Proximal and core DNA elements are required for efficient angiotensinogen promoter activation during adipogenic differentiation.

Angiotensinogen is abundantly expressed in adipose tissue as well as in liver where it is mainly produced. To address the mechanism of this adipogenic expression, promoter regions of the mouse angiotensinogen gene are fused to the chloramphenicol acetyltransferase reporter gene and stably transfected into 3T3-L1 preadipocytes. Promoter activity correlates well with an increase of mRNA levels during adipogenic differentiation, thereby demonstrating that the induction is primarily due to transcriptional activation.

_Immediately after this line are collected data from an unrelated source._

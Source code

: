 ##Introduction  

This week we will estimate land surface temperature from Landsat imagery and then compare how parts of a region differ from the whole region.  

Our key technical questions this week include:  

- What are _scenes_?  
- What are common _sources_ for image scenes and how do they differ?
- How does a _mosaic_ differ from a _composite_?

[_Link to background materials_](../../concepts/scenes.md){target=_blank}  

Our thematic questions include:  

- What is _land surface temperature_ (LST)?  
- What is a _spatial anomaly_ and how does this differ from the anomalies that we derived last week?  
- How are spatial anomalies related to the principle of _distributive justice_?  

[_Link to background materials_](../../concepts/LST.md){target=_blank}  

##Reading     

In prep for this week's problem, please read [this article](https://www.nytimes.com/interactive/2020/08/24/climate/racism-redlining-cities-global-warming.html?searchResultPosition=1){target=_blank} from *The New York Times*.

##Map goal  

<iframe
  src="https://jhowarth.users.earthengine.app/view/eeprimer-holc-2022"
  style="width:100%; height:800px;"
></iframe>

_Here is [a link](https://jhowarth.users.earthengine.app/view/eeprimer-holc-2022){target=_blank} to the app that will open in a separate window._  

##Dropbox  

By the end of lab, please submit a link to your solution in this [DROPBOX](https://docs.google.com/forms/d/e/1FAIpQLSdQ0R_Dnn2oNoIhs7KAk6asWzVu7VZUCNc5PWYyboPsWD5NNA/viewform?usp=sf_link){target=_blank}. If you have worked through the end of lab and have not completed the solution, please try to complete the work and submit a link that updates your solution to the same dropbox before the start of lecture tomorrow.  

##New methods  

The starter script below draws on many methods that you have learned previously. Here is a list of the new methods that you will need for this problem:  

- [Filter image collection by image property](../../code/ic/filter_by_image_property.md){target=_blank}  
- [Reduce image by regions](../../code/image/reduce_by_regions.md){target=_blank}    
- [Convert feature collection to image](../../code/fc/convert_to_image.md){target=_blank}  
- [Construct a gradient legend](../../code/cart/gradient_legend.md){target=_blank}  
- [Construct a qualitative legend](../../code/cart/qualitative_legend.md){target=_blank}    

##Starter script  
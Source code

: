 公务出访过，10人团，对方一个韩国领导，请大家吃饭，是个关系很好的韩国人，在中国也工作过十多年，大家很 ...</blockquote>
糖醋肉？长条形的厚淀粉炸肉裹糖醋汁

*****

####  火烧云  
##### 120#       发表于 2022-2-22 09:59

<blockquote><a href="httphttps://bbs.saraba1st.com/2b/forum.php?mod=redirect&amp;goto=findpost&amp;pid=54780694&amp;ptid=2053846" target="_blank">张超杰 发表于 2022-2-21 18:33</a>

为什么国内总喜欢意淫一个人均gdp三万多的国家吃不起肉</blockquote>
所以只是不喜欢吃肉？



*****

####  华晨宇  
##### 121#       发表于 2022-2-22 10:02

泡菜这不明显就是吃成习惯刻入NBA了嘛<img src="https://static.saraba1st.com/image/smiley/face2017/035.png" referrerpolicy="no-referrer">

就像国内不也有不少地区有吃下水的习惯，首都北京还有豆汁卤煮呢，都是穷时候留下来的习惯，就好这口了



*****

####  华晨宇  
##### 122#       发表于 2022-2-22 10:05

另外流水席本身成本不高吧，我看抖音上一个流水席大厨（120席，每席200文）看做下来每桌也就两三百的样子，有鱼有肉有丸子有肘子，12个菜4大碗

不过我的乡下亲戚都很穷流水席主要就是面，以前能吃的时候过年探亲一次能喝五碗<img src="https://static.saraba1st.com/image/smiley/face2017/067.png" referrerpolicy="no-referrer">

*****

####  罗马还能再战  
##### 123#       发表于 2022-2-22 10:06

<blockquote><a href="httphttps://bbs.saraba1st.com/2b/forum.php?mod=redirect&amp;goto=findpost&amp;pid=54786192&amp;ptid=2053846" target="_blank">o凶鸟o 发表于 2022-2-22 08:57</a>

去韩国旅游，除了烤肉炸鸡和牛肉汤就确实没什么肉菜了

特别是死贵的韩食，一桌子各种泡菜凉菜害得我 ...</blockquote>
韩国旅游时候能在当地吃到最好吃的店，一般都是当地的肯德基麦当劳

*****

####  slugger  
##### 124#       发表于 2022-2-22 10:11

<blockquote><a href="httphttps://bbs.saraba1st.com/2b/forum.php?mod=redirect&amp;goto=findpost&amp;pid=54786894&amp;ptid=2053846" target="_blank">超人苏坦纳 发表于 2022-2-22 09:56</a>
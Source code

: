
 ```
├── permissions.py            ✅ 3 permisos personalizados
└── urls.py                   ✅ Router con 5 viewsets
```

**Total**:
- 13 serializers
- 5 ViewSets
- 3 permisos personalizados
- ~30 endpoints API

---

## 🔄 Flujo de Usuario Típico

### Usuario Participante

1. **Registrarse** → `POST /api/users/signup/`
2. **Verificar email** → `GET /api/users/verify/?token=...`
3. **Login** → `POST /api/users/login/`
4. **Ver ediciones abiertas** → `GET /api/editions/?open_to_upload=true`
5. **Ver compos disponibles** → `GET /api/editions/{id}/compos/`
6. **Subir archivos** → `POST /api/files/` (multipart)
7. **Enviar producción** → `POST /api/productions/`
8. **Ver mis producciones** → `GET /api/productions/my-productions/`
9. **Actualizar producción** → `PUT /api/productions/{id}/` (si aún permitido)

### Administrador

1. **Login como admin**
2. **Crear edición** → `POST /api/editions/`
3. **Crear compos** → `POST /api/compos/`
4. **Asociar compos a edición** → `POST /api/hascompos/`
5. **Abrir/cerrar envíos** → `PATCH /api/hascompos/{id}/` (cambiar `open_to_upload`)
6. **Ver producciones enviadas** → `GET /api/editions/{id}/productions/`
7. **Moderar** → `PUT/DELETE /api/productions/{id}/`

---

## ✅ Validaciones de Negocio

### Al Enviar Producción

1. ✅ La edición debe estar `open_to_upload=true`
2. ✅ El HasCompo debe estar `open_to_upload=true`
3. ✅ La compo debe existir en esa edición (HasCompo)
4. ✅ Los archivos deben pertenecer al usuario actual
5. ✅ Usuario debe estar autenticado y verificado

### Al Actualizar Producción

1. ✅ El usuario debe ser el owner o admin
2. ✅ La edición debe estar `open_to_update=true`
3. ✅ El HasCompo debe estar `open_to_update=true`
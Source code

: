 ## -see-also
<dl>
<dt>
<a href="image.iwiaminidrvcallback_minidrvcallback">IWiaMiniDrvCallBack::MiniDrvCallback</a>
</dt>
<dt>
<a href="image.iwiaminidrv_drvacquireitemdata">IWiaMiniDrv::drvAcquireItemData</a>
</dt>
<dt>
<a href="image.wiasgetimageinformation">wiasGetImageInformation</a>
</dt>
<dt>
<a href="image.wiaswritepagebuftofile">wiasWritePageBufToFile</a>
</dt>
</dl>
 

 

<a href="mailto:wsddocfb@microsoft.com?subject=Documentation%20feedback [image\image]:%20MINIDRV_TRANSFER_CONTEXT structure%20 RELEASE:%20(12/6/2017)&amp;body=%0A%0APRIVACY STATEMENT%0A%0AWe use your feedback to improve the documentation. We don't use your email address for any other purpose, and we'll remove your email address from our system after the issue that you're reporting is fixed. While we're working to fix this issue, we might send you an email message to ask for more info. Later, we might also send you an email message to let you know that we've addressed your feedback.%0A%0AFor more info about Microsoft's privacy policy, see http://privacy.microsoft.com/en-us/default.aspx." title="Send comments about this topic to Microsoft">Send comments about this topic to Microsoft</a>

Deletion analysis indicates that the proximal promoter region from -96 to +22 is able to mediate the chloramphenicol acetyltransferase induction and identifies two transcriptionally active regions: AGE1 (position -399 to -139) and AGE2 (position -96 to -52). Heterologous promoter assay reveals that AGE1 behaves with a constitutive enhancer-like property and that AGE2 functions as a differentiation-inducible activator. Gel shift experiments show that AGE2 specifically binds a novel factor (AGF2), which is induced upon differentiation. Furthermore, a constitutive factor (AGF3) binds to the core promoter region including the exon 1 (from -6 to +22, AGE3). Mutations within either AGE2 or AGE3 that disrupt nuclear factors binding in vitro dramatically reduced the chloramphenicol acetyltransferase activation in the native promoter context. These results suggest that both AGE2 and AGE3 are necessary for mediating efficient activation of the mouse angiotensinogen promoter during adipogenic differentiation.